Can you write out every line from the start of the records below through the line containing "- [https://alexis.medium.com](https://alexis.medium.com)", leaving out any pictures?

=====

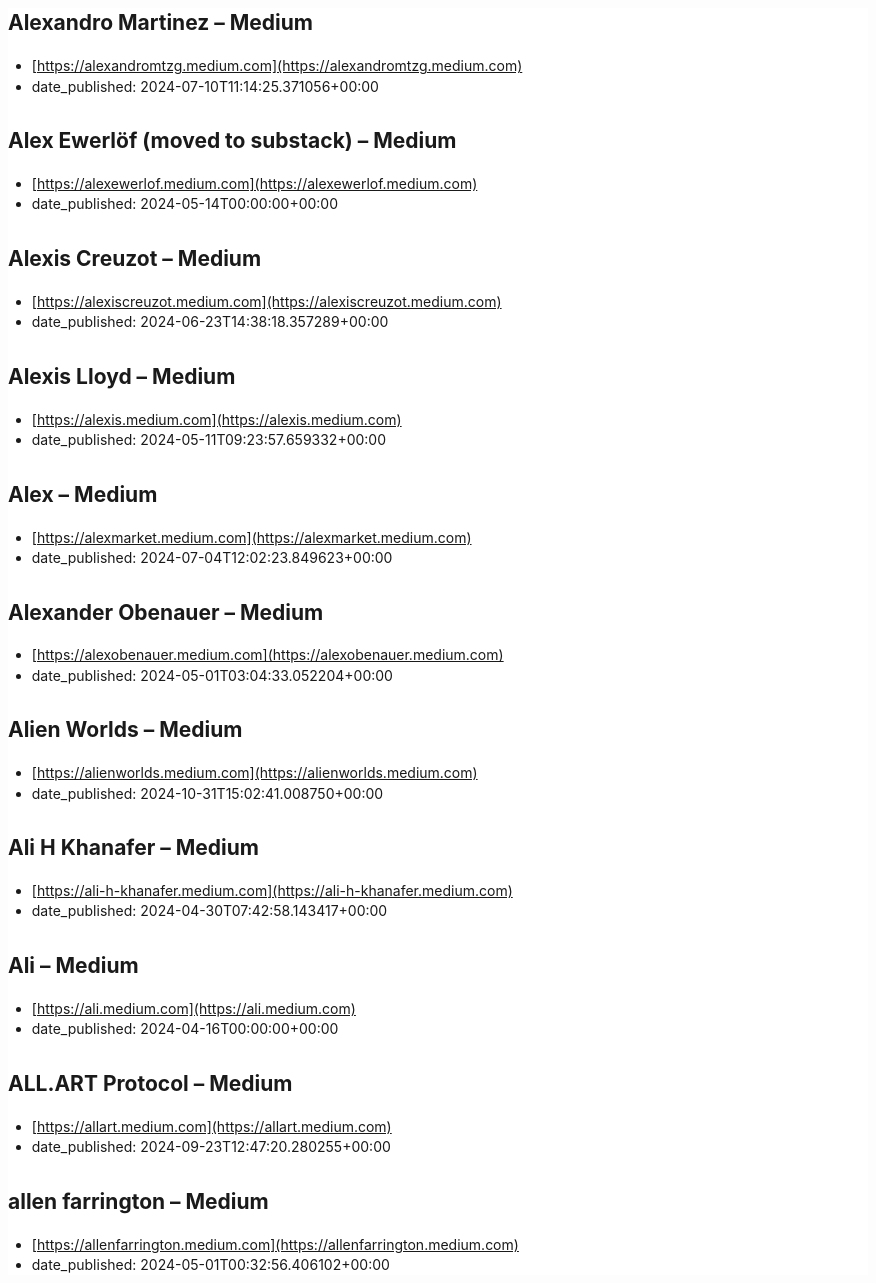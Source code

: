  ## Alexandro Martinez – Medium
 - [https://alexandromtzg.medium.com](https://alexandromtzg.medium.com)
 - date_published: 2024-07-10T11:14:25.371056+00:00

 ## Alex Ewerlöf (moved to substack) – Medium
 - [https://alexewerlof.medium.com](https://alexewerlof.medium.com)
 - date_published: 2024-05-14T00:00:00+00:00

 ## Alexis Creuzot – Medium
 - [https://alexiscreuzot.medium.com](https://alexiscreuzot.medium.com)
 - date_published: 2024-06-23T14:38:18.357289+00:00

 ## Alexis Lloyd – Medium
 - [https://alexis.medium.com](https://alexis.medium.com)
 - date_published: 2024-05-11T09:23:57.659332+00:00

 ## Alex – Medium
 - [https://alexmarket.medium.com](https://alexmarket.medium.com)
 - date_published: 2024-07-04T12:02:23.849623+00:00

 ## Alexander Obenauer – Medium
 - [https://alexobenauer.medium.com](https://alexobenauer.medium.com)
 - date_published: 2024-05-01T03:04:33.052204+00:00

 ## Alien Worlds – Medium
 - [https://alienworlds.medium.com](https://alienworlds.medium.com)
 - date_published: 2024-10-31T15:02:41.008750+00:00

 ## Ali H Khanafer – Medium
 - [https://ali-h-khanafer.medium.com](https://ali-h-khanafer.medium.com)
 - date_published: 2024-04-30T07:42:58.143417+00:00

 ## Ali – Medium
 - [https://ali.medium.com](https://ali.medium.com)
 - date_published: 2024-04-16T00:00:00+00:00

 ## ALL.ART Protocol – Medium
 - [https://allart.medium.com](https://allart.medium.com)
 - date_published: 2024-09-23T12:47:20.280255+00:00

 ## allen farrington – Medium
 - [https://allenfarrington.medium.com](https://allenfarrington.medium.com)
 - date_published: 2024-05-01T00:32:56.406102+00:00
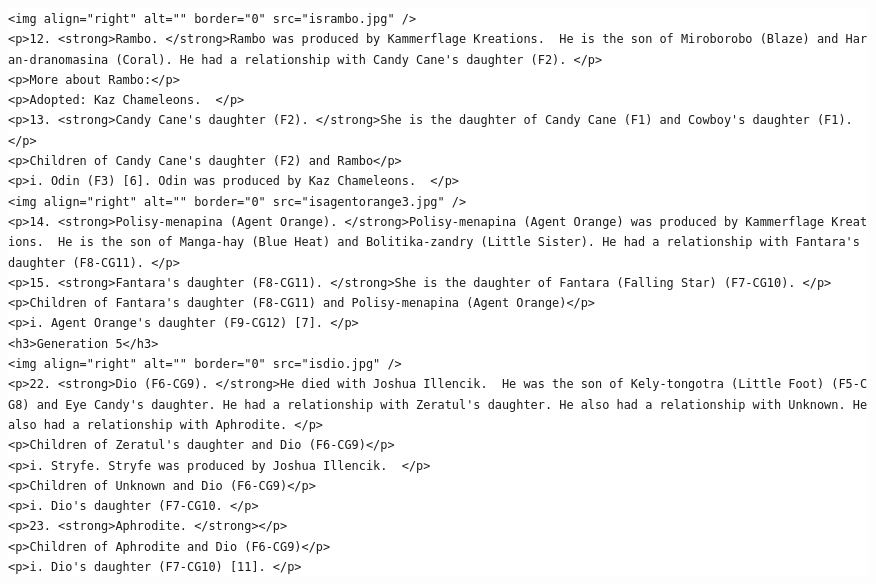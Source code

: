     <img align="right" alt="" border="0" src="isrambo.jpg" />
    <p>12. <strong>Rambo. </strong>Rambo was produced by Kammerflage Kreations.  He is the son of Miroborobo (Blaze) and Haran-dranomasina (Coral). He had a relationship with Candy Cane's daughter (F2). </p>
    <p>More about Rambo:</p>
    <p>Adopted: Kaz Chameleons.  </p>
    <p>13. <strong>Candy Cane's daughter (F2). </strong>She is the daughter of Candy Cane (F1) and Cowboy's daughter (F1). </p>
    <p>Children of Candy Cane's daughter (F2) and Rambo</p>
    <p>i. Odin (F3) [6]. Odin was produced by Kaz Chameleons.  </p>
    <img align="right" alt="" border="0" src="isagentorange3.jpg" />
    <p>14. <strong>Polisy-menapina (Agent Orange). </strong>Polisy-menapina (Agent Orange) was produced by Kammerflage Kreations.  He is the son of Manga-hay (Blue Heat) and Bolitika-zandry (Little Sister). He had a relationship with Fantara's daughter (F8-CG11). </p>
    <p>15. <strong>Fantara's daughter (F8-CG11). </strong>She is the daughter of Fantara (Falling Star) (F7-CG10). </p>
    <p>Children of Fantara's daughter (F8-CG11) and Polisy-menapina (Agent Orange)</p>
    <p>i. Agent Orange's daughter (F9-CG12) [7]. </p>
    <h3>Generation 5</h3>
    <img align="right" alt="" border="0" src="isdio.jpg" />
    <p>22. <strong>Dio (F6-CG9). </strong>He died with Joshua Illencik.  He was the son of Kely-tongotra (Little Foot) (F5-CG8) and Eye Candy's daughter. He had a relationship with Zeratul's daughter. He also had a relationship with Unknown. He also had a relationship with Aphrodite. </p>
    <p>Children of Zeratul's daughter and Dio (F6-CG9)</p>
    <p>i. Stryfe. Stryfe was produced by Joshua Illencik.  </p>
    <p>Children of Unknown and Dio (F6-CG9)</p>
    <p>i. Dio's daughter (F7-CG10. </p>
    <p>23. <strong>Aphrodite. </strong></p>
    <p>Children of Aphrodite and Dio (F6-CG9)</p>
    <p>i. Dio's daughter (F7-CG10) [11]. </p>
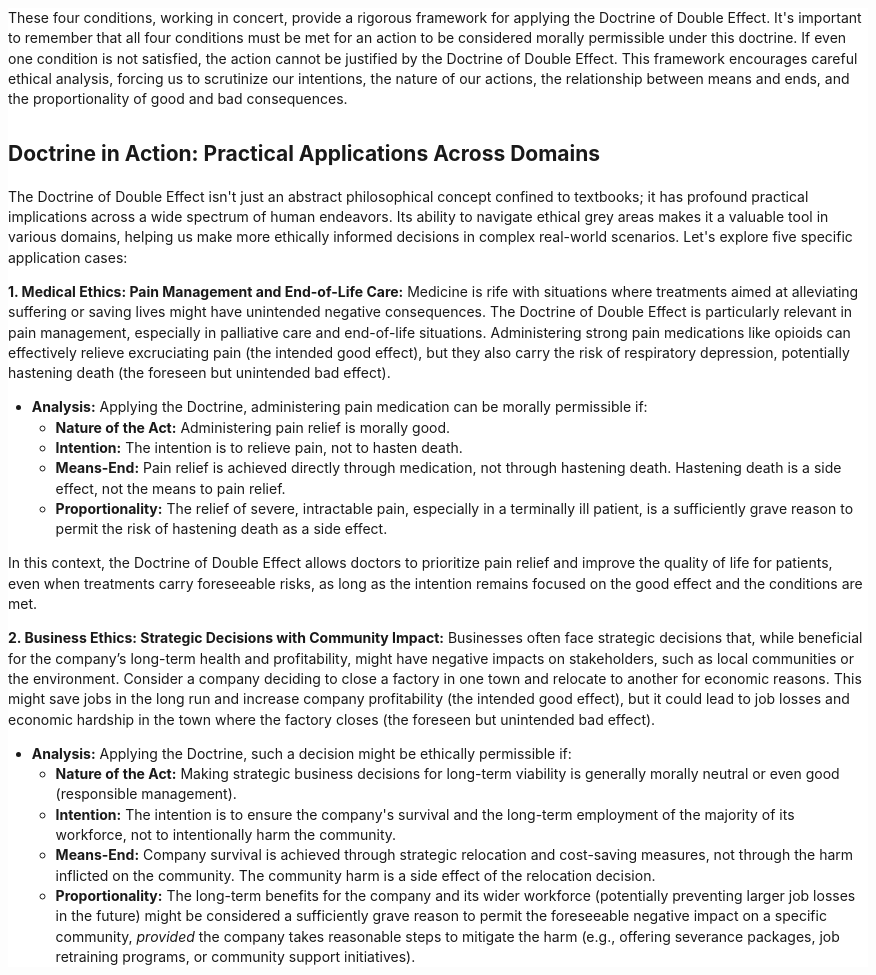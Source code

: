 These four conditions, working in concert, provide a rigorous framework for applying the Doctrine of Double Effect.  It's important to remember that all four conditions must be met for an action to be considered morally permissible under this doctrine.  If even one condition is not satisfied, the action cannot be justified by the Doctrine of Double Effect.  This framework encourages careful ethical analysis, forcing us to scrutinize our intentions, the nature of our actions, the relationship between means and ends, and the proportionality of good and bad consequences.

## Doctrine in Action: Practical Applications Across Domains

The Doctrine of Double Effect isn't just an abstract philosophical concept confined to textbooks; it has profound practical implications across a wide spectrum of human endeavors. Its ability to navigate ethical grey areas makes it a valuable tool in various domains, helping us make more ethically informed decisions in complex real-world scenarios. Let's explore five specific application cases:

**1. Medical Ethics: Pain Management and End-of-Life Care:**  Medicine is rife with situations where treatments aimed at alleviating suffering or saving lives might have unintended negative consequences.  The Doctrine of Double Effect is particularly relevant in pain management, especially in palliative care and end-of-life situations.  Administering strong pain medications like opioids can effectively relieve excruciating pain (the intended good effect), but they also carry the risk of respiratory depression, potentially hastening death (the foreseen but unintended bad effect).

* **Analysis:** Applying the Doctrine, administering pain medication can be morally permissible if:
    * **Nature of the Act:** Administering pain relief is morally good.
    * **Intention:** The intention is to relieve pain, not to hasten death.
    * **Means-End:** Pain relief is achieved directly through medication, not through hastening death. Hastening death is a side effect, not the means to pain relief.
    * **Proportionality:** The relief of severe, intractable pain, especially in a terminally ill patient, is a sufficiently grave reason to permit the risk of hastening death as a side effect.

In this context, the Doctrine of Double Effect allows doctors to prioritize pain relief and improve the quality of life for patients, even when treatments carry foreseeable risks, as long as the intention remains focused on the good effect and the conditions are met.

**2. Business Ethics: Strategic Decisions with Community Impact:** Businesses often face strategic decisions that, while beneficial for the company’s long-term health and profitability, might have negative impacts on stakeholders, such as local communities or the environment.  Consider a company deciding to close a factory in one town and relocate to another for economic reasons. This might save jobs in the long run and increase company profitability (the intended good effect), but it could lead to job losses and economic hardship in the town where the factory closes (the foreseen but unintended bad effect).

* **Analysis:** Applying the Doctrine, such a decision might be ethically permissible if:
    * **Nature of the Act:** Making strategic business decisions for long-term viability is generally morally neutral or even good (responsible management).
    * **Intention:** The intention is to ensure the company's survival and the long-term employment of the majority of its workforce, not to intentionally harm the community.
    * **Means-End:** Company survival is achieved through strategic relocation and cost-saving measures, not through the harm inflicted on the community. The community harm is a side effect of the relocation decision.
    * **Proportionality:** The long-term benefits for the company and its wider workforce (potentially preventing larger job losses in the future) might be considered a sufficiently grave reason to permit the foreseeable negative impact on a specific community, *provided* the company takes reasonable steps to mitigate the harm (e.g., offering severance packages, job retraining programs, or community support initiatives).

=====

• [RESULT OF THE EXERCISE]
Source code

:  ## Alexandro Martinez – Medium
 - [https://alexandromtzg.medium.com](https://alexandromtzg.medium.com)
 - date_published: 2024-07-10T11:14:25.371056+00:00

 ## Alex Ewerlöf (moved to substack) – Medium
 - [https://alexewerlof.medium.com](https://alexewerlof.medium.com)
 - date_published: 2024-05-14T00:00:00+00:00

 ## Alexis Creuzot – Medium
 - [https://alexiscreuzot.medium.com](https://alexiscreuzot.medium.com)
 - date_published: 2024-06-23T14:38:18.357289+00:00

 ## Alexis Lloyd – Medium
 - [https://alexis.medium.com](https://alexis.medium.com)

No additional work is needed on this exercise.